Document Overview
| Feature/Product: | Telemetry |
| Projected Feature Freeze Date: | (tbd) |
| Product Champions: | Taras Glek |
| Privacy Champions: | Sid Stamm, Asa Dotzler |
| Security Contact: | Curtis Koenig |
| Document State: | [ON TRACK] |
Timeline:
| Architectural Overview: | [DONE] 28-April-2011 |
| Recommendation Meeting: | [DONE] 18-May-2011 |
| Wrap-up Meeting: | (if necessary) |
Architecture
In this section, the product's architecture is described. Any individual components or actors are identified, their "knowledge" or what data they store is identified, and data flow between components and external entities is described.
The main objective of this feature/product is: to allow Engineering to receive aggregate data of browser health in the field. Think cache hit rates, page load times across all browser instances or anything else we're interested in.
Design Documents: Link to any design or architectural documents here.
- UI components bug]
- EtherPad Design Doc
- Feature Page
- bug 585196: Infrastructure Implementation Bug for Telemetry
- Chromium code similar to our plan
Components
Describe any major components in the system and how they interact. Also include any third-party APIs (those Mozilla does not control) and what type of data is sent or received via those APIs.
Client Component (Firefox)
This component gathers metrics and uploads counters and histograms to the Telemetry server.
The tables below simply summarize the data encountered by this component.
Stored Data:
| What | Where |
|---|---|
| There are 2 kinds of metrics:
1) Metrics that are recorded while performing an operation. Ie startup decisions/timing, cycle collection timing 2) Data that are polled for every time the browser is idle for more than a minute. In Taras' experience, data are gathered a couple times an hour. Currently we poll various about:memory fields. Other things to poll for: number of open tabs, sizes of key sqlite databases, sizes of cache, etc. |
All telemetry data is stored in memory. If a telemetry ping never happens, data is lost on shutdown |
Communication with Server Component
| Direction | Message | Data | Notes |
|---|---|---|---|
| In: | ACK | HTTP 200/OK (no additional data) | |
| Out: | HTTP POST to /submit/telemetry/ | text/plain JSON-encoded object containing historgrams and counters | The types of data represented by histograms and counters will change over
time and the submission will contain a unique ID (nonce to identify strange duplicate submissions). Pings are once per day. |
Server Component
This component receives metrics from the Client Component and creates visualizations and queries for Mozilla people.

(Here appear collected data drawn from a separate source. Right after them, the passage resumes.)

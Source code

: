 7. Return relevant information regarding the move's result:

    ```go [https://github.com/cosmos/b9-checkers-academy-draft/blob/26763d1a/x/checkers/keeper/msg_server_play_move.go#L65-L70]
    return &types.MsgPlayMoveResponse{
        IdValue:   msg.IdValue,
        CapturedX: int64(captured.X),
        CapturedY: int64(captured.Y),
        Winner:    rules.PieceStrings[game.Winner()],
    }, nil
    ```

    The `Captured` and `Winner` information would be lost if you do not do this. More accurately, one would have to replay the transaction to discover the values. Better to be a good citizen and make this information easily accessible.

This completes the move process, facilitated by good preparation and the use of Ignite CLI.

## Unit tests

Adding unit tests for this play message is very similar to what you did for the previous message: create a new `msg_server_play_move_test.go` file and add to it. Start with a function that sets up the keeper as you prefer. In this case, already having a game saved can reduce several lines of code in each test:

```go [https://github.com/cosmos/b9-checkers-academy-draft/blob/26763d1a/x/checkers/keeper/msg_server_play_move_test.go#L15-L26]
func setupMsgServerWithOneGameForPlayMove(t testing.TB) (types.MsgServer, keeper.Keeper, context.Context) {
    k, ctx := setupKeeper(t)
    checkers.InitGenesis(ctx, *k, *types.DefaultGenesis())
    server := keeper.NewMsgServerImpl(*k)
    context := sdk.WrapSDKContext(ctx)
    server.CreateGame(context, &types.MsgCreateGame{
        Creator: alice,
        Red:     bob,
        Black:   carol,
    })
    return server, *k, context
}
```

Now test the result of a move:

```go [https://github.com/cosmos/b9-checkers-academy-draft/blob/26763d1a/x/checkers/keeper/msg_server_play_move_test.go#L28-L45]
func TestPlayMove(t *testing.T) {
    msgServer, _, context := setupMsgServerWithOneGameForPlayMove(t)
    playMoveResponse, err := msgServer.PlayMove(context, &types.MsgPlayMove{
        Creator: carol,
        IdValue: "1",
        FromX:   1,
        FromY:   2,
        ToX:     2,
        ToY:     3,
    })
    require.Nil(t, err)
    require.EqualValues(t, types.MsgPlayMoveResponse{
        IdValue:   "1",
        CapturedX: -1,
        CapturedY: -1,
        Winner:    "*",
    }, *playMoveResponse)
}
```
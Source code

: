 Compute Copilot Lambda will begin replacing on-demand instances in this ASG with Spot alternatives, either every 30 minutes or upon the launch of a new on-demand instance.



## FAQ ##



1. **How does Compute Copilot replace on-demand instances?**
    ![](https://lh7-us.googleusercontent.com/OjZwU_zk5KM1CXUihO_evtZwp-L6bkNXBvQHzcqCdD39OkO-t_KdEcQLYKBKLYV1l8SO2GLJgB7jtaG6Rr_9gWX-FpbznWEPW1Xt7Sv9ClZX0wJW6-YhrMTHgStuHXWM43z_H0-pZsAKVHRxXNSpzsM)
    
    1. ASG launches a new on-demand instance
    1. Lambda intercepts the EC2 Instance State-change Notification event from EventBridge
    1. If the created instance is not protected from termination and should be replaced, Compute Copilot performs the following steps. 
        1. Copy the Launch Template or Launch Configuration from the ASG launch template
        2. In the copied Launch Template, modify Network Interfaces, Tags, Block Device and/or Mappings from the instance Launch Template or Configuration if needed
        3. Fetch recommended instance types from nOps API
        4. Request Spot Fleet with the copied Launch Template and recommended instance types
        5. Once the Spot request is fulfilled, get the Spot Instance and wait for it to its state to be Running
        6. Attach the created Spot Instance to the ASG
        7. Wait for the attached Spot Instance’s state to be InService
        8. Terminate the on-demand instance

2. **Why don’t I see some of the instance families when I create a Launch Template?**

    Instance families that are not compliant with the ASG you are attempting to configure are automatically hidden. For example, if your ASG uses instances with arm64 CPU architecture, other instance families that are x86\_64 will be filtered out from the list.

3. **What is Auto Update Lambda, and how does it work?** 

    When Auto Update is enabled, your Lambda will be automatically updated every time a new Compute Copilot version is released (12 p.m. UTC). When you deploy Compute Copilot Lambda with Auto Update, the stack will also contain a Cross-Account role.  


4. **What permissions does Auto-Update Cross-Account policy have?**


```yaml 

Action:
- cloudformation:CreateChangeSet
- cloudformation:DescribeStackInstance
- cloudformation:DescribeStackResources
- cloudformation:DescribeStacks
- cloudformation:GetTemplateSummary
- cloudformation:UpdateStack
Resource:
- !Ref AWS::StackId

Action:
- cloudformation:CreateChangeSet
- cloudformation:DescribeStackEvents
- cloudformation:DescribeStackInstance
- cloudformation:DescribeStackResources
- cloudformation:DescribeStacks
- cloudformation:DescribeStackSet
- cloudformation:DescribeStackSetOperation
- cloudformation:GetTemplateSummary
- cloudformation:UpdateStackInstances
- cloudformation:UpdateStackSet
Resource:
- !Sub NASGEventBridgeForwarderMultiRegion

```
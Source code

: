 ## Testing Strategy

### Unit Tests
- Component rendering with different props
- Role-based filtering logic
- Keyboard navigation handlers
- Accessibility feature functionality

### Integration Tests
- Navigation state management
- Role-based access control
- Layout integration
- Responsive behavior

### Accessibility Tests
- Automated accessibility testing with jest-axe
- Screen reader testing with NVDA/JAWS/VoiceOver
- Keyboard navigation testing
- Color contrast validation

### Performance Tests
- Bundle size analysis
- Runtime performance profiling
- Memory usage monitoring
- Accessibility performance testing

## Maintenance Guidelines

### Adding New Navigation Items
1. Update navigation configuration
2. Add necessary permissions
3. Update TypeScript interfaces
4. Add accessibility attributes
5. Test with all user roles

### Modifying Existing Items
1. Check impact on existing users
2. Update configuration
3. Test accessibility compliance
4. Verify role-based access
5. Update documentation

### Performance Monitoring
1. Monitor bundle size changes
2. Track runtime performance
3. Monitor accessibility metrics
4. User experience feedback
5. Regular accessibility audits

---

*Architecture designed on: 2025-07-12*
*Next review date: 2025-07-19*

The tables below simply summarize the data encountered by this component.
Stored Data:
| What | Where |
|---|---|
| data type | Entire ping is store in a json log. Client ip is added to the log. See security review in bug 655746. |
Communication with Client Component
| Direction | Message | Data | Notes |
|---|---|---|---|
| In: | HTTP POST | Telemetry Data | (see above) |
| Out: | ACK | HTTP 200/OK | (no additional data) |
User Data Risk Minimization
In this section, the privacy champion will identify areas of user data risk and recommendations for minimizing the risk.
Fingerprinting
Based on metrics that are similar from day to day, an individual user might be fingerprinted and tracked across time. Someone with consistent day-to-day browsing habits may have the same memory usage, speed, etc; it is likely that the machine's attributes will also have an effect on the measurements taken so a combination of browsing habits and machine attributes could be a fairly detailed "fingerprint".
Required Action: To minimize fingerprinting risk, it is crucial to ensure that arbitrary web sites absolutely cannot access the telemetry data while it's stored on the client. Additionally, the data should be transmitted from the Client Component to the Server Component over a secured (and preferably authenticated) channel; this means SSL/HTTPS must be used.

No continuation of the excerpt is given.